Turkish intellectuals warn social tensions rising, urge government to provide election security
A group of intellectuals, academics and artists have issued an emergency declaration calling on both the president and prime minister to refrain from hate speech and polarizing narrative while ensuring free and fair election campaigning ahead of critical national election on June 7.
The declaration — signed by 200 intellectuals — states, “Our country has been ruled for some time by an extraordinary regime that violates the fundamental boundaries of the rule of law.” It underlined that the government has eliminated the independence of the judiciary via blatant interference under the pretext of combatting the “parallel structure” and has eroded checks on the executive branch.
The statement noted that Turkey has entered into a new regime under the tutelage of the “palace” — a reference to President Recep Tayyip Erdoğan, who has been pulling the strings in government affairs as if he were the executive president.

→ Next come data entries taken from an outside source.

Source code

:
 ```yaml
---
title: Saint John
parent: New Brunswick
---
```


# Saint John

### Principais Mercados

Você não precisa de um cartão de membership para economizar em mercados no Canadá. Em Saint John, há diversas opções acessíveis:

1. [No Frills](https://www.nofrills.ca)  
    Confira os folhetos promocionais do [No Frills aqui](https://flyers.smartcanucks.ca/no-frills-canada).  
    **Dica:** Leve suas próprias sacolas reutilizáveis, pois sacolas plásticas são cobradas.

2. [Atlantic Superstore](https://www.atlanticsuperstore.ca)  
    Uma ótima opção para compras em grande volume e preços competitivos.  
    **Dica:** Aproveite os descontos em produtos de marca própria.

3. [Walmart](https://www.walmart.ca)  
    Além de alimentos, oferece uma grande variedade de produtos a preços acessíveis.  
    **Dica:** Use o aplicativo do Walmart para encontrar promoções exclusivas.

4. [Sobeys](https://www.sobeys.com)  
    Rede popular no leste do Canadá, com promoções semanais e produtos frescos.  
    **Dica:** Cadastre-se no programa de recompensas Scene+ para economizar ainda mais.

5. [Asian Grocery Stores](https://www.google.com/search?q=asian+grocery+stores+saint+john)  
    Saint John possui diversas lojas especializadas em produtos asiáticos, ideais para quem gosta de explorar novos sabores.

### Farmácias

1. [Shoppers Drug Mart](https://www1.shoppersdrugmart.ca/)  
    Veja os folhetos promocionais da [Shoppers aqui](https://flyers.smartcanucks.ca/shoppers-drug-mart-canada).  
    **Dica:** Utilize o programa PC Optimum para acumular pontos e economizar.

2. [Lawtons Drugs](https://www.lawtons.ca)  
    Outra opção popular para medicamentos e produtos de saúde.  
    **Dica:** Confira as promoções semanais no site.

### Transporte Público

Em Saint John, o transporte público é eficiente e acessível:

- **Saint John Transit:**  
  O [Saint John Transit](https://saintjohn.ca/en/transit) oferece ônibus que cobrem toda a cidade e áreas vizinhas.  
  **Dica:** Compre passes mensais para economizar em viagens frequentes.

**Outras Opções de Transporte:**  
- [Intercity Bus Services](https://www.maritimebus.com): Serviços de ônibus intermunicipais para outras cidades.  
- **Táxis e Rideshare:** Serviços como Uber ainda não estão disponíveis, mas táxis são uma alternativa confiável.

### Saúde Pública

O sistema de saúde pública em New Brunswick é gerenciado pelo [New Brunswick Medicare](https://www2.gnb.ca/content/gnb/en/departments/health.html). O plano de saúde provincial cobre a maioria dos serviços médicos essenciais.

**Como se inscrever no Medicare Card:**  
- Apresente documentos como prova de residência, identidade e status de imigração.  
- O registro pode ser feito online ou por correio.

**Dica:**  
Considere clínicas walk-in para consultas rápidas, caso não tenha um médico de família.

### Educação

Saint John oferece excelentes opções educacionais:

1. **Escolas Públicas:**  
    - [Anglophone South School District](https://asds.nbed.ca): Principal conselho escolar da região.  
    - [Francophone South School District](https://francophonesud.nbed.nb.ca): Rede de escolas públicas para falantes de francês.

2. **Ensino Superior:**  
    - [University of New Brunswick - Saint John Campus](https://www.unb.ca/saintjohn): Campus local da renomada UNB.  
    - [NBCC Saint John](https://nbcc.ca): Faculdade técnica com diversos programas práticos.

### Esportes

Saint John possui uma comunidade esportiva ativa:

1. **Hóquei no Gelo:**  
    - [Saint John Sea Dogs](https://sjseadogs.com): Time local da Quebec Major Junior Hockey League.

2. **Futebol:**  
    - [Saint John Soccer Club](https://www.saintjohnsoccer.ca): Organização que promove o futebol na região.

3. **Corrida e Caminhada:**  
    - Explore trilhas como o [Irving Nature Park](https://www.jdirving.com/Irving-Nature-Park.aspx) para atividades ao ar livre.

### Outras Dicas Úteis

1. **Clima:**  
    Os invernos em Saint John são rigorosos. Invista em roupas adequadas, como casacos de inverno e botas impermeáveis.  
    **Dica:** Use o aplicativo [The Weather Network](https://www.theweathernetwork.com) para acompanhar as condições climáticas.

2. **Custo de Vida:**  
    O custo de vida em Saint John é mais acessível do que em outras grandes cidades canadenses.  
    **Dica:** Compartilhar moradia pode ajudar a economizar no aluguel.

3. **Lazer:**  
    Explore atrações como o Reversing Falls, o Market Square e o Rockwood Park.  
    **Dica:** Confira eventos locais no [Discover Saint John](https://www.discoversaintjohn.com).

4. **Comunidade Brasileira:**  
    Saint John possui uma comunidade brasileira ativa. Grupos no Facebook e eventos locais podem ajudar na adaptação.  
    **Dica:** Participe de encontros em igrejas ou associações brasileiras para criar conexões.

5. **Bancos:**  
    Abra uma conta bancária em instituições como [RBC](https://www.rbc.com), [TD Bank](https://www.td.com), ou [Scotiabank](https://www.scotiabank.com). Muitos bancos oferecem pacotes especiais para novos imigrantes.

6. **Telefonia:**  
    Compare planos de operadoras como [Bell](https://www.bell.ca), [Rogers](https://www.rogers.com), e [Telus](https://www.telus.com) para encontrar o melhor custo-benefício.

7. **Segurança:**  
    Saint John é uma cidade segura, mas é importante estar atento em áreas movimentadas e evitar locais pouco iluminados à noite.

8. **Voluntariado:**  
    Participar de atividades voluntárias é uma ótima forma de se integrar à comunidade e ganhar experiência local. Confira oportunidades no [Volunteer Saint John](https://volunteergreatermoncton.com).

The group of intellectuals, which includes lawyers, academics, writers, politicians and journalists, said in the statement that the election campaign has become more problematic with President Erdoğan’s campaigning efforts on behalf of the ruling Justice and Development Party (AK Party), which contravene the Constitution. It pointed out that the elections in Turkey are already hampered by the unusually high 10 percent election threshold and anti-democratic legislation.
The group criticized Erdoğan’s insistence on making the presidential system the centerpiece of his illegal election campaign and for abusing religious symbols for political purposes. “Polarizing language has been expanded further in society,” it added.
The president, Prime Minister Ahmet Davutoğlu and ruling AK Party officials often promote the idea that certain powers, particularly the “evil West” led by the US with the participation of Israel, are “jealous of Turkey’s success” and trying to drag Turkey down by attempting to topple the government.
Erdoğan has targeted the Hizmet movement — also known as the Gülen movement as it is inspired by the ideas of Islamic scholar Fethullah Gülen — especially after the graft probe went public on Dec. 17, 2013, for which he declared the Hizmet movement responsible. Erdoğan claimed that the movement desired, but failed, to depose him from power through the alleged coup attempt disguised as an investigation into corruption. Gulen has denied the accusations and the government has failed to provide any evidence to back up these claims for almost two years.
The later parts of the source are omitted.